Various nutrients are found in one cup (164 grammes) of sweet yellow corn:
- caloric intake: 177 caloric
- 41 grammes of carbs
- 5.4 grammes of protein
- 2.1 grammes of fat
- 4.6 grammes of fibre
- 17 percent of the daily requirement for vitamin C (DV)
- Thiamine, a vitamin B1, contains 24% of the DV.
- Vitamin B9 folate: 19% of the daily value
- eleven percent of the DV for magnesium
- 10% of the DV for potassium
The majority of the carbohydrates in corn come from starch, which, depending on how much you eat, can quickly spike your blood sugar. However, it also has a lot of fibre, which can help regulate your blood sugar.
Most people can benefit from consuming whole corn and popcorn as a balanced diet because of their outstanding nutritional profile. Additionally, it is a naturally gluten-free dish, so individuals who avoid gluten can consume it.

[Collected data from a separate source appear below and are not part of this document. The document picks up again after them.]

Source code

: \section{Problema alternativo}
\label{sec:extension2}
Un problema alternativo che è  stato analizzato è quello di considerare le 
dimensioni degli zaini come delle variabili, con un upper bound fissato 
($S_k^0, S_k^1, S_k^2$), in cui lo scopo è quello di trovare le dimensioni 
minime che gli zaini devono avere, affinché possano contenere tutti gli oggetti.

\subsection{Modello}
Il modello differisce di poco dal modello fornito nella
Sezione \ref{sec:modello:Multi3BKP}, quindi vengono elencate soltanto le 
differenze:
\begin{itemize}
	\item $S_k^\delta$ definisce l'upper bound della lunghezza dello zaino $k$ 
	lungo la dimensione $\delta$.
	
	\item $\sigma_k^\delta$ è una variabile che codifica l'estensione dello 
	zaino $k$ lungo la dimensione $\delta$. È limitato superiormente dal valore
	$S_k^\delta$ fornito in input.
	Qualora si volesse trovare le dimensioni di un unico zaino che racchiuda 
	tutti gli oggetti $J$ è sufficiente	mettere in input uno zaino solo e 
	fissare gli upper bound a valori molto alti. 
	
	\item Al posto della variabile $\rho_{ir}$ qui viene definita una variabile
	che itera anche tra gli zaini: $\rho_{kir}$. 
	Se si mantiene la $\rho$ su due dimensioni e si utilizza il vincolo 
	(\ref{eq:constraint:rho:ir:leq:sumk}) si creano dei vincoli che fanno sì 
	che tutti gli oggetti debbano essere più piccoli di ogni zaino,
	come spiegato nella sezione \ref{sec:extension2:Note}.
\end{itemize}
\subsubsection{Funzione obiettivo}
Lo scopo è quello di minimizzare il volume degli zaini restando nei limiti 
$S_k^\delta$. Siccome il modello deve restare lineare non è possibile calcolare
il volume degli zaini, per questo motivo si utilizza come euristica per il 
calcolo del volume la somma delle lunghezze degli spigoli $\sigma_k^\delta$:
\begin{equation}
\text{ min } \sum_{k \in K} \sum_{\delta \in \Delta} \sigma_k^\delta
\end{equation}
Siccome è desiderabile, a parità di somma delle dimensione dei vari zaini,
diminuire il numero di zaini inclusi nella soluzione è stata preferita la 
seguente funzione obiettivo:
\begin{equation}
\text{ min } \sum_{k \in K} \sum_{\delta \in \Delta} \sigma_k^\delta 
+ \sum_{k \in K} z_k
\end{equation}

On the other hand, processed corn products may not be especially nutrient-dense since, during manufacture, healthy fibre and other nutrients are removed from refined oil, syrup, and chips. Additionally, many processed foods have a lot of extra fat, sugar, or salt.
What are the Health Benefits of Eating Corn?

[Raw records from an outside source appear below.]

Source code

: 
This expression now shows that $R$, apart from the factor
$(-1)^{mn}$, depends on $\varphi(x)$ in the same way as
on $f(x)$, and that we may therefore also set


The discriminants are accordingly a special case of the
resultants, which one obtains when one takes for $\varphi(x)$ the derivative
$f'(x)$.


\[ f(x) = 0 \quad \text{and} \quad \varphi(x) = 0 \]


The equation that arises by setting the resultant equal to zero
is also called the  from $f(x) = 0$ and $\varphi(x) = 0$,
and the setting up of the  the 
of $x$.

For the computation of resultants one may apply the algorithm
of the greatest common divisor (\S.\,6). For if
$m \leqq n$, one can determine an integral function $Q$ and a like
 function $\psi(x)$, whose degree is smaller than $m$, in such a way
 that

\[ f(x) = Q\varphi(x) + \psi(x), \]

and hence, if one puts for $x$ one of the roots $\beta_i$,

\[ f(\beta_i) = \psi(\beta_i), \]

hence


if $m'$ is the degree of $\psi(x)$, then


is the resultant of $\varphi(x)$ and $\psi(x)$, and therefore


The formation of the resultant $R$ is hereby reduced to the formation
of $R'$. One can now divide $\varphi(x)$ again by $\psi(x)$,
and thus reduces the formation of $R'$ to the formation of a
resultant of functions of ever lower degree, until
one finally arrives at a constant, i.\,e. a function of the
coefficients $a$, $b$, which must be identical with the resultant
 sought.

Eating corn has a variety of health advantages. However, the advantages vary a little depending on whether you’re consuming popcorn or sweet corn.
Whole grains include corn, and the complete grain is what is meant by the term “whole grain.” The most nutrient-dense grains are whole grains, a source of fibre, vitamins, and minerals, and vitamin A levels in corn are significantly higher than in other cereals. Additionally, it is a fantastic antioxidant source.

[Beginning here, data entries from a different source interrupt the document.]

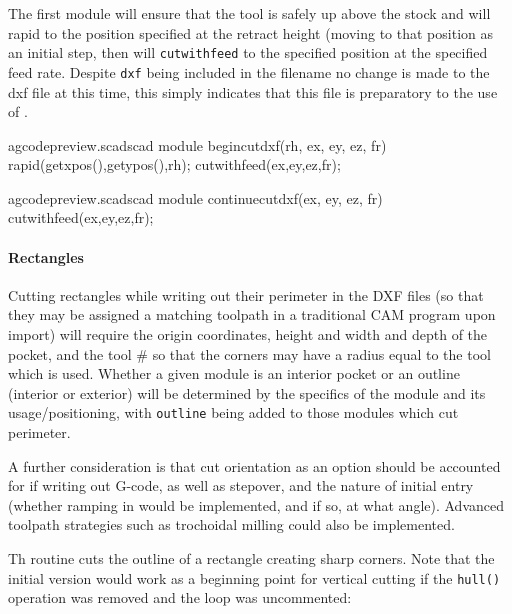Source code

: \documentclass{ltxdoc}
\begin{document}
The first module will ensure that the tool is safely up above
the stock and will rapid to the position specified at the retract height (moving to that 
position as an initial step, then will \texttt{cutwithfeed} to the specified position
at the specified feed rate. Despite \texttt{dxf} being included in the filename no change
is made to the dxf file at this time, this simply indicates that this file is preparatory to
the use of .

\lstset{firstnumber=\thegcpscad}
\begin{writecode}{a}{gcodepreview.scad}{scad}
module begincutdxf(rh, ex, ey, ez, fr) {
  rapid(getxpos(),getypos(),rh);
  cutwithfeed(ex,ey,ez,fr);
}

\end{writecode}
\addtocounter{gcpscad}{5}
 
\lstset{firstnumber=\thegcpscad}
\begin{writecode}{a}{gcodepreview.scad}{scad}
module continuecutdxf(ex, ey, ez, fr) {
  cutwithfeed(ex,ey,ez,fr);
}

\end{writecode}
\addtocounter{gcpscad}{4}

\paragraph{Rectangles}

Cutting rectangles while writing out their perimeter in the DXF files (so that they may
be assigned a matching toolpath in a traditional CAM program upon import) will require
the origin coordinates, height and width and depth of the pocket, and the tool \# so
that the corners may have a radius equal to the tool which is used. Whether a given module
is an interior pocket or an outline (interior or exterior) will be determined by the
specifics of the module and its usage/positioning, with \texttt{outline} being added to 
those modules which cut perimeter.

A further consideration is that cut orientation as an option should be accounted for
if writing out G-code, as well as stepover, and the nature of initial
entry (whether ramping in would be implemented, and if so, at what angle). Advanced 
toolpath strategies such as trochoidal milling could also be implemented.

Th routine %
cuts the outline of a rectangle creating sharp corners. Note that the initial 
version would work as a beginning point for vertical cutting if the \texttt{hull()} operation 
was removed and the loop was uncommented:
 
\end{document}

Corn is regarded as a starchy vegetable as well. It contains less sodium, sugar, and fat than certain other starchy vegetables.
Other advantages of corn for health include:
Due to the presence of lutein and zeaxanthin, which improve eye health, as well as a variety of beneficial antioxidants and a high fibre content that lowers LDL and prevents diverticular disease.
For best results, blanch your corn on the cob. First, put the cobs in a pot filled with water that has been boiled until it’s hot but not boiling. After four minutes, remove the cobs with tongs and plunge them into an ice bath. Let the cobs sit for five minutes before draining and patting them dry with paper towels. The moisture that remains on the cob will turn into frost as it freezes.
Another option is to use freezer bags. You can use gallon zip lock freezer bags to store the corn and close the top tightly to keep air out. You can reuse the freezer bags by sliding the corn kernels out of the bag. This method is best for short-term storage because it prevents cobs from becoming soggy. Moreover, it prevents the corn kernels from becoming soft and mushy.